In an in-depth report published last week, the California Government Operations Agency (CalGovOps) offers an insightful assessment of potential benefits and risks of Generative AI, and also explores a number of practical uses in State government. The collaborative report is the first product of Governor Newsom’s Executive Order on Generative Artificial Intelligence, issued in September.

Axyom, a long-time partner to State and Local agencies, is following the progress of this ongoing work closely and today, we are highlighting some of the key take-aways of the report.

Home to 35 of the world’s top 50 AI companies, California leads the world in GenAI innovation and research, and the State is positioning itself as forward-thinking champions of its ethical and transparent use. It recognizes that GenAI has the potential to dramatically improve service delivery outcomes and increase access to and utilization of government programs. It also weighs the potential risks inherent to the use of the technology, and lays out an initial framework to mitigate threats.

The report notes that the focus of the work being done now is focused primarily on GenAI, as opposed to conventional AI, which is usually designed for specific tasks and often limited by the scope of the inputted training data as well as the technical expertise of the programmer. They offer a helpful comparison between GenAI and AI, as illustrated in Table 1.

Through consultation with practitioners and researchers, California state government compiled an inventory of potential GenAI use cases that could improve state services and programs. A few notable ones include: Personalize and customize work products to California’s diversity of people with the potential to improve access to services and outcomes for all.

GenAI’s capacity to learn makes it easier for the State to design services and products to be responsive to Californians’ diverse needs, across geography and demography. GenAI solutions can recommend ways to display complex information in a way that resonates best with various audiences or highlight information from multiple sources that is relevant to an individual person. These functions can further California’s goals as they allow for optimized government experiences allowing Californians greater access to state information and services, and by advancing equity, inclusion, and accessibility in outcomes.
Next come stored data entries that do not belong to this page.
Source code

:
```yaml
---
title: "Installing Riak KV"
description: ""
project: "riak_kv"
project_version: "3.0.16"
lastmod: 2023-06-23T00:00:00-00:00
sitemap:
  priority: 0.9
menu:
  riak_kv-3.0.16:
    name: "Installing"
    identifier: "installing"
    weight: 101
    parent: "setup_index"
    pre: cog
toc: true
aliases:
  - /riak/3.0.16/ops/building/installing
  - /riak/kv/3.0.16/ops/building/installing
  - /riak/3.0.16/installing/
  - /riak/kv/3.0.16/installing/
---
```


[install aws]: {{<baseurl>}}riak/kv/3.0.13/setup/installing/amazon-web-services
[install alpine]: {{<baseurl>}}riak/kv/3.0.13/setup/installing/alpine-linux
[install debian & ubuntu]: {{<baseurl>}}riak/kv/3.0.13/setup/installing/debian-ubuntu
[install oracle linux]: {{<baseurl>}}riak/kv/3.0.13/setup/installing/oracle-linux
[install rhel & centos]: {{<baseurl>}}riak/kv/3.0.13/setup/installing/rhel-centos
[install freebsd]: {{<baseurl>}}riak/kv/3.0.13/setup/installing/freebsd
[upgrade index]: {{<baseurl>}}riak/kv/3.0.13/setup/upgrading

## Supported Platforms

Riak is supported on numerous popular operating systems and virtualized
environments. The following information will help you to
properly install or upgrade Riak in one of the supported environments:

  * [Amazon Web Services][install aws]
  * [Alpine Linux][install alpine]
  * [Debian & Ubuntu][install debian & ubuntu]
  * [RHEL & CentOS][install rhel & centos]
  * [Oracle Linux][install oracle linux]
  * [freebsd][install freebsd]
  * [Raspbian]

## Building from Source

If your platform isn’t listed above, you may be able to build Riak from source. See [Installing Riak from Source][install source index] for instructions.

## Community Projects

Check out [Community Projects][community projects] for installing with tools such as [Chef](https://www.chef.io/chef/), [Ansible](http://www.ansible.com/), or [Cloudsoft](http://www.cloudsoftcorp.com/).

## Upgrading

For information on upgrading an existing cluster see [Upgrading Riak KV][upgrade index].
Example Use Cases include:

    • Apply GenAI on government service data to identify specific groups or subsets of participants that may benefit from additional outreach, support services, and resources based on their circumstances and needs (for example, local job training for people claiming EITC).
    • GenAI can identify groups that, for language or other reasons, are disproportionately not accessing services by analyzing feedback surveys or comments for language that indicate accessibility difficulties. This can help determine opportunities to improve access.

Optimize workloads for environmental sustainability

Incorporating GenAI in government can drive environmental sustainability by optimizing resource allocation, maximizing energy efficiency and demand flexibility, and promoting eco-friendly policies. For instance, this technology can enhance operational efficiency, decrease paper usage and waste, and support environmentally conscious governance. Example Use Cases include:

    • GenAI could analyze traffic patterns, ride requests, and vehicle telemetry data to optimize routing and scheduling for state-managed transportation fleets like buses, waste collection trucks, or maintenance vehicles. By minimizing mileage and unnecessary trips, GenAI could reduce associated fuel use, emissions, and costs.
    • GenAI simulation tools could model the carbon footprint, water usage, and other environmental impacts of major infrastructure projects. By running millions of scenarios, GenAI can identify potentially the most sustainable options for planning agencies and permit reviewers.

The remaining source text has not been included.